Indeed, the artist regularly indulged his double-edged interest in music. Bosch, a native of ’s-Hertogenbosch in the Duchy of Brabant, was a life-long sworn brother of the city’s Brotherhood of Our Illustrious Lady, a large and prestigious organization for which sacred music was an essential and highly valued part of its devotional life. Every Wednesday Bosch could gather with his Confraternity brothers in their opulent chapel in the church of St. John the Evangelist to celebrate a votive Mass in honor of the Blessed Virgin. There he would have heard their choir of men and boys sing not only the ancient plainsong melodies but also the most complex new music of his time, polyphonic Masses and motets by composers of both international and local reputation.
This program aims to capture a sense of the devotional soundscape that Bosch experienced throughout his life as a member of this music-loving Marian brotherhood. Instead of the frightening cacophony conjured by the artist’s vision of Hell, we encounter here the joy and serenity of the weekly Marian votive Mass liturgy with its prescribed progression of chants that praise and entreat the Blessed Virgin, the Confraternity’s patroness. The opening acclamation of the introit chant Salve sancta parens (Salve – Hail!) salutes her as the celebrant enters the chapel, and the ornate polyphony that decorates the melody as it unfolds (the work of a local composer) set the jubilant tone that will pervade the rest of the ceremony.
Confraternity singers could choose from many polyphonic settings of the Mass Ordinary contained in the three manuscripts they commissioned from the illustrious scriptorium of Petrus Alamire (c. 1470 - 1536). From among the several Marian options, we have chosen the Missa Cum jocunditate by Pierre de la Rue (c. 1450 - 1518), who was not only the most renowned composer of the Habsburg-Burgundian court but also an external member of the brotherhood from the early 1490s until his death in 1518. Indeed, La Rue may well have had occasion to meet Bosch during these years.

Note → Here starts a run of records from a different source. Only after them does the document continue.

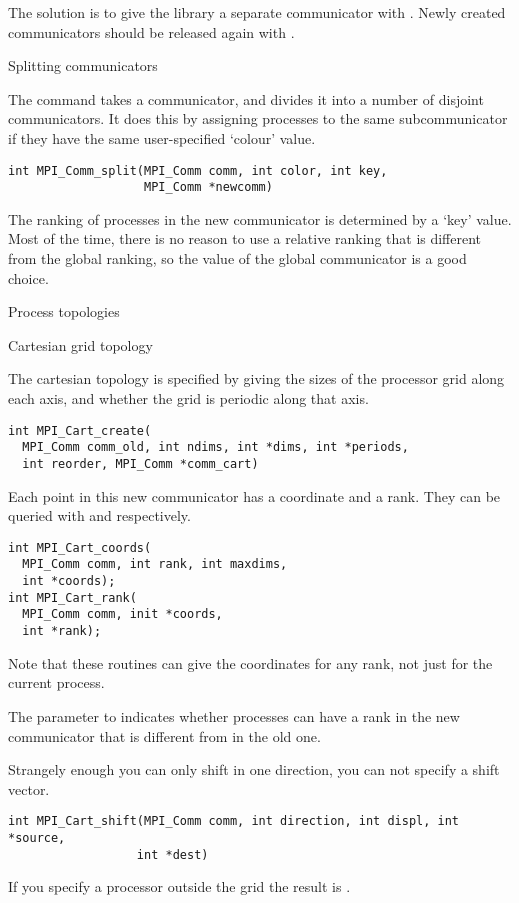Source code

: The solution is to give the library a separate communicator with
. Newly created communicators should be
released again with .


 {Splitting communicators}

The command  takes a communicator, and
divides it into a number of disjoint communicators. It does this by
assigning processes to the same subcommunicator if they have the same
user-specified `colour' value.
\begin{verbatim}
int MPI_Comm_split(MPI_Comm comm, int color, int key, 
                   MPI_Comm *newcomm)
\end{verbatim}
The ranking of processes in the new communicator is determined by a `key' value.
Most of the time, there is no reason to use a relative ranking that is different from
the global ranking, so the  value of the global communicator
is a good choice.

 {Process topologies}

 {Cartesian grid topology}

The cartesian topology is specified by giving
 the sizes of the processor grid along
each axis, and whether the grid is periodic along that axis.
\begin{verbatim}
int MPI_Cart_create(
  MPI_Comm comm_old, int ndims, int *dims, int *periods, 
  int reorder, MPI_Comm *comm_cart)
\end{verbatim}
Each point in this new communicator has a coordinate and a rank.  They
can be queried with  and
 respectively.
\begin{verbatim}
int MPI_Cart_coords(
  MPI_Comm comm, int rank, int maxdims,
  int *coords);
int MPI_Cart_rank(
  MPI_Comm comm, init *coords, 
  int *rank);
\end{verbatim}
Note that these routines can give the coordinates for any rank,
not just for the current process.
%

The  parameter to 
indicates whether processes can have a rank
in the new communicator that is different from in the old one.

Strangely enough you can only shift in one direction, you can not
specify a shift vector.
\begin{verbatim}
int MPI_Cart_shift(MPI_Comm comm, int direction, int displ, int *source, 
                  int *dest)
\end{verbatim}
If you specify a processor outside the grid
the result is .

The Missa Cum jocunditate is based on the first six notes of the final Vespers antiphon for the feast of the Nativity of the Blessed Virgin, but the text associated with this short tune (Cum jocunditate – With Joy!) made this Ordinary setting suitable for any Mass in praise of the Virgin. As is immediately apparent in the Kyrie and Gloria, this catchy phrase saturates the musical fabric as a melodic ostinato. Indeed, the tenor sings almost nothing but these six notes, over and over, oscillating happily between statements on G and D in endlessly varied rhythmic designs.

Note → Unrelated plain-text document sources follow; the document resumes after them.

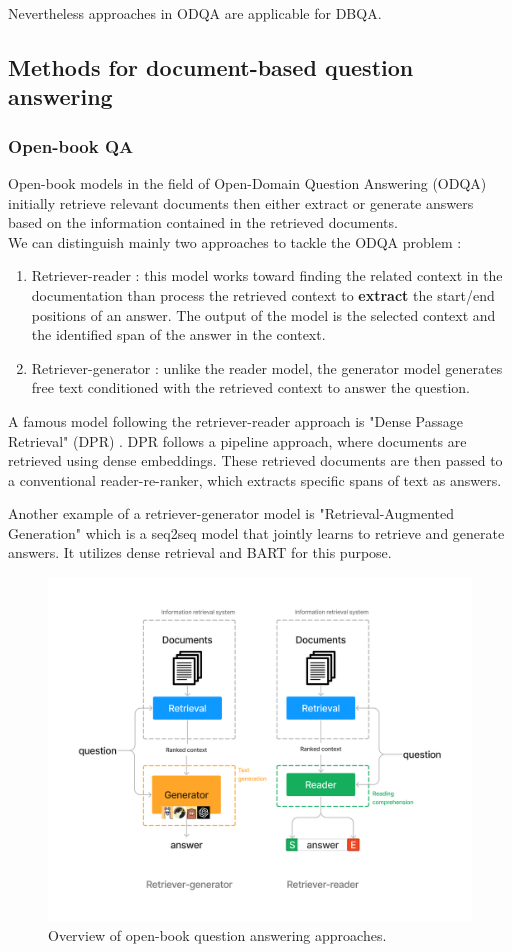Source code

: \documentclass[a4paper,12pt]{article}
\begin{document}
Nevertheless approaches in ODQA are applicable for DBQA.

\subsection{Methods for document-based question answering}
\subsubsection{Open-book QA}
Open-book models in the field of Open-Domain Question Answering (ODQA) initially retrieve relevant documents then either extract or generate answers based on the information contained in the retrieved documents. \\
We can distinguish mainly two approaches to tackle the ODQA problem :

\begin{enumerate}
	\item Retriever-reader : this model works toward finding the related context in the documentation than process the retrieved context to \textbf{extract} the start/end positions of an answer. The output of the model is the selected context and the identified span of the answer in the context. 
	\item Retriever-generator : unlike the reader model, the generator model generates free text conditioned with the retrieved context to answer the question.
\end{enumerate}

A famous model following the retriever-reader approach is "Dense Passage Retrieval" (DPR) \cite{dpr}. DPR follows a pipeline approach, where documents are retrieved using dense embeddings. 
These retrieved documents are then passed to a conventional reader-re-ranker, which extracts specific spans of text as answers.

Another example of a retriever-generator model is "Retrieval-Augmented Generation" \cite{rag} which is a seq2seq model that jointly learns to retrieve and generate answers. 
It utilizes dense retrieval and BART \cite{bart} for this purpose.


\begin{figure}[htbp]
	\centering
	\includegraphics[width=0.8\linewidth]{figures/openbook.png}
	\caption{Overview of open-book question answering approaches.}
	\label{fig:openbook}
\end{figure}
\end{document}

The collect prayer and the Old Testament reading would have followed the Gloria, leading to the gradual Benedicta et venerabilis es. Chant manuscripts of the confraternity reveal that local practice generally truncated this chant, omitting the verse—instead, the choir proceeds directly into the ebullient Alleluia: Ave Maria, an expansive melismatic plainsong.
Confraternity custom requires the long sequence chant to be adorned with polyphony. Of the three votive Marian sequences provided with polyphony in the confraternity’s choirbooks, all by an unnamed and presumably local composer, we have chosen the sequence Verbum bonum et suave. Here the odd-numbered verses of the melody’s paired stanzas are sung as chant, while a quartet responds with intricate four-voice polyphony on the even-numbered verses.
The sequence prepared the gospel reading, which was then followed by the Credo. La Rue’s Credo from the Missa Cum jocunditate pulls out all the stops, expanding the texture from four to five voice parts and highlighting the Creed’s mention of Mary’s essential role (“And was incarnate by the Holy Spirit from the Virgin Mary, and was made man”) with luscious homophonic chords.
Quite exceptionally, no Offertory chant accompanied the preparation of the gifts of bread and wine; the chant books of the confraternity deliberately omit it. But music surely embellished this phase of the liturgy, and we have chosen an anonymous six-voice setting of the brief suffrage prayer Sub tuum presidium found in one of the confraternity’sAlamire choirbooks. Like La Rue’s Credo setting, this too highlights a special text phrase (“O Holy Mother of God”) with a single long held chord that seems to allow time for the invocation to rise heavenward.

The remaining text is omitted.